Records provided START

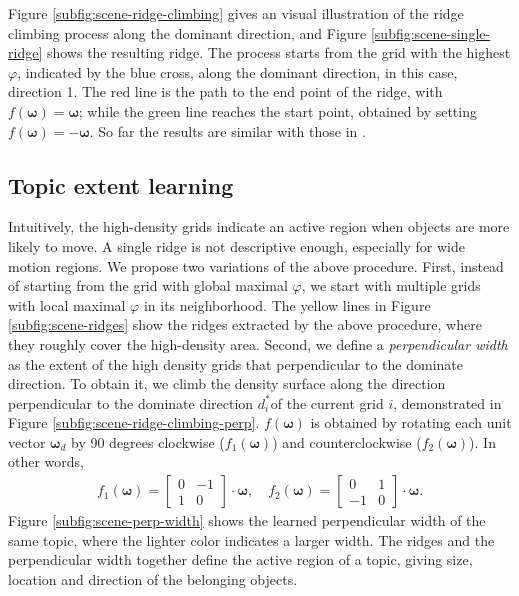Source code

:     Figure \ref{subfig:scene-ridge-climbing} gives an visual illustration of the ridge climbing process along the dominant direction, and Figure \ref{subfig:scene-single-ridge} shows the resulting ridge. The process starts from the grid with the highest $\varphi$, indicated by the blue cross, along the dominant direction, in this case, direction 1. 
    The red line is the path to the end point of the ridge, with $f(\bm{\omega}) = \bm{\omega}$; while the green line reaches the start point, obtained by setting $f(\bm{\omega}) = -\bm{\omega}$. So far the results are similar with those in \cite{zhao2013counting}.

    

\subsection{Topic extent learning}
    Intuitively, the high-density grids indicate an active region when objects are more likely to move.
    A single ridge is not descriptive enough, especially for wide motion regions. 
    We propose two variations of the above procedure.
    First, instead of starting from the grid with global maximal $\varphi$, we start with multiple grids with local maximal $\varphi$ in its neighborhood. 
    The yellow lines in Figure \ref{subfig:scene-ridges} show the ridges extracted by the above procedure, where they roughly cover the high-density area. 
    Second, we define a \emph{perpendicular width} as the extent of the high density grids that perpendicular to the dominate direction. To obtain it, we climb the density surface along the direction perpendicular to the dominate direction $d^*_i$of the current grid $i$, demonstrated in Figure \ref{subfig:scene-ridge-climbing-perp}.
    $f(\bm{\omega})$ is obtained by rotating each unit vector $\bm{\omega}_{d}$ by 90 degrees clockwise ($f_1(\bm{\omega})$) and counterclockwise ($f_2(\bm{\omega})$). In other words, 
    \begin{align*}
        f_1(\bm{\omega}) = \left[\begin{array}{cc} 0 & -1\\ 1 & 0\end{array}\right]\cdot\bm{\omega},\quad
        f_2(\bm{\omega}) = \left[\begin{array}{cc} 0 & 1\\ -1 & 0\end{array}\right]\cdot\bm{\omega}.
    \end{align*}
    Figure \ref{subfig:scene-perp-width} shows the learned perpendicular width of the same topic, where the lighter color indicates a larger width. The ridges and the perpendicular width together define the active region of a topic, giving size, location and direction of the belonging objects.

Records provided END

● Task instructions: Scan the preceding records for lines with the word "above". Say how many there are and nothing else.

● Reply: 2